La danseuse contemporaine Laurence Yadi lors de sa performance "Today", le 18 avril 2024 aux usines Abroyan à Beyrouth. Photo Myriam Boulos

Même si l’activité a repris depuis, « il y a un avant et un après 2019, souligne Omar Rajeh. On est loin des bénéfices engendrés par la billetterie, qui permettaient auparavant de financer près de la moitié des spectacles ». Pour les deux danseurs et chorégraphes, une remise en question totale s’impose sur la raison d’être de leur festival à Beyrouth, la programmation, les formats, la pertinence de se produire sur scène. « Bipod est connecté à Beyrouth. Tous les désastres que nous traversons, aussi horribles qu’ils soient, nous poussent à interroger l’essence même de ce que l’on veut faire », livre Omar Rajeh.


À la rencontre du public

Comme l’indique son titre « To do, to share », cette nouvelle édition-anniversaire souhaite insuffler une nouvelle approche de la danse, en tant qu’expérience qui se vit et se partage de manière organique, et non comme un objet de consommation visant à divertir. « On veut impliquer les spectateurs dans l’action. Si le théâtre n’était pas connecté à l’essence même de notre vie quotidienne, alors pourquoi irait-on ? » s’interroge Omar Rajeh. « Avec ce qu’il se passe en ce moment à Gaza et au sud du Liban, nous sommes dévastés. Côtoyer la mort nous met face à nos priorités. Quels autres choix a-t-on que de continuer à faire, à motiver les gens pour rester solidaires ? »

Alors que les relations interhumaines entrent dans une nouvelle ère, avec la numérisation, la polarisation du monde, les pouvoirs autoritaires et les conflits, les organisateurs de Bipod ont opté pour une autre configuration de l’espace afin de rompre la relation traditionnelle avec le public et de déployer une philosophie spécifique à cette édition. La diversité des lieux offerts par les usines Abroyan autorise une grande liberté de mouvement et met le public au même niveau que les artistes. « Cette manufacture désaffectée recèle une symbolique très forte, ajoute Mia Habis.

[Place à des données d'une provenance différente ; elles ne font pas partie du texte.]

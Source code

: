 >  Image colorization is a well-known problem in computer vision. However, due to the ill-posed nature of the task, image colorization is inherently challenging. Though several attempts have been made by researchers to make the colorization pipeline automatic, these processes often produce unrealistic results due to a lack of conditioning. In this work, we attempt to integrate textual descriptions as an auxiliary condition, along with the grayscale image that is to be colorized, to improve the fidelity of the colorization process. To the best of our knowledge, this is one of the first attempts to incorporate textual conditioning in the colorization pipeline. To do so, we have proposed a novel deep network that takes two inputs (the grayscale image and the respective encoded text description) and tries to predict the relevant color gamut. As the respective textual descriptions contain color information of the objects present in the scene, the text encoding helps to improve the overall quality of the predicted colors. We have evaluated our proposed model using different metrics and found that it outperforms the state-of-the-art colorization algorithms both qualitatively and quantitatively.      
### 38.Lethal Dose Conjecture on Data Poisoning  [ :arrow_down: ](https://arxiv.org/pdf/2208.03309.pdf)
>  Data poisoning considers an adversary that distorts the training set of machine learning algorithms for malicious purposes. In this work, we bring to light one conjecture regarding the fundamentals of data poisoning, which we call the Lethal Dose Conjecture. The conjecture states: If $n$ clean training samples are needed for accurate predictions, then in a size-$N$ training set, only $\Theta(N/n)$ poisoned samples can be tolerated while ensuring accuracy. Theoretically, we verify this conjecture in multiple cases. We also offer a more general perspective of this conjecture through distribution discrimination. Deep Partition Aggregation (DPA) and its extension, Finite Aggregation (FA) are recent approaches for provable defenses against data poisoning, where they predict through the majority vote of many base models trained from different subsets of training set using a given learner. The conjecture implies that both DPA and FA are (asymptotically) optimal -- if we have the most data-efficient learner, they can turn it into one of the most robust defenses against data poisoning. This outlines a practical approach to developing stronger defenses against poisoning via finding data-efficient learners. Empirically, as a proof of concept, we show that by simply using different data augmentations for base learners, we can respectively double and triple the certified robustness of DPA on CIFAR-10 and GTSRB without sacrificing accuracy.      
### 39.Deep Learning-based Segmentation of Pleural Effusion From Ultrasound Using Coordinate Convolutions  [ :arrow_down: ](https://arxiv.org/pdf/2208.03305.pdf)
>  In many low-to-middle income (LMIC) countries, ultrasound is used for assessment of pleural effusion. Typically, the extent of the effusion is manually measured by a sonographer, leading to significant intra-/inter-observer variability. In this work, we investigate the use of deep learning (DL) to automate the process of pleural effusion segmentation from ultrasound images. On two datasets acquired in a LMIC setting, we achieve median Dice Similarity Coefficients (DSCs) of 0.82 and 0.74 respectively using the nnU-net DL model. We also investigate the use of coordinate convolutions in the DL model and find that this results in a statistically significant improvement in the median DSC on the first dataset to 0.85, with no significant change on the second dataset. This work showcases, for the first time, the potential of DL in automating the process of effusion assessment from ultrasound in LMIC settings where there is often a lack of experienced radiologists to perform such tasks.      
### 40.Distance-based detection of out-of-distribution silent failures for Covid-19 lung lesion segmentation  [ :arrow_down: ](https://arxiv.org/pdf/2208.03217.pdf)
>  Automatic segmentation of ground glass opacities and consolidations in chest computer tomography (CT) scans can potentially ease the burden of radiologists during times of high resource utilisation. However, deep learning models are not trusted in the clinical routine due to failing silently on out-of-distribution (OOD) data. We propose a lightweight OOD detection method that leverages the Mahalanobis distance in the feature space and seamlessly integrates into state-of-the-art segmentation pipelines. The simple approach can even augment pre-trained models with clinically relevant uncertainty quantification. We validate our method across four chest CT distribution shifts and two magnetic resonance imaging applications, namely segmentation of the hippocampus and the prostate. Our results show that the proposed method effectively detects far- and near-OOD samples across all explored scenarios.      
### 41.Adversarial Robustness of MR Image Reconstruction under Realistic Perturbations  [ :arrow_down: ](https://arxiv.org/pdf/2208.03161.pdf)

Elle est détruite, pourtant ses murs tiennent encore. C’est notre passé, mais le public, les performances des artistes apportent de la vie. Et c’est ce dont nous avons besoin en ce moment. »

Situé dans le quartier populaire et métissé de Bourj Hammoud, en périphérie de Beyrouth, cet espace connecté avec l’histoire de la ville, se situe en dehors des codes du théâtre. « Il faut repenser le format des festivals, affirme Omar Rajeh. Ce que l’on présente aujourd’hui en trois jours, on le faisait avant en trois semaines. Le retour du public est très positif, c’est probablement l’édition la plus incroyable. La ville est détruite, les gens aussi. Pourtant, il y a de la joie et de la motivation. »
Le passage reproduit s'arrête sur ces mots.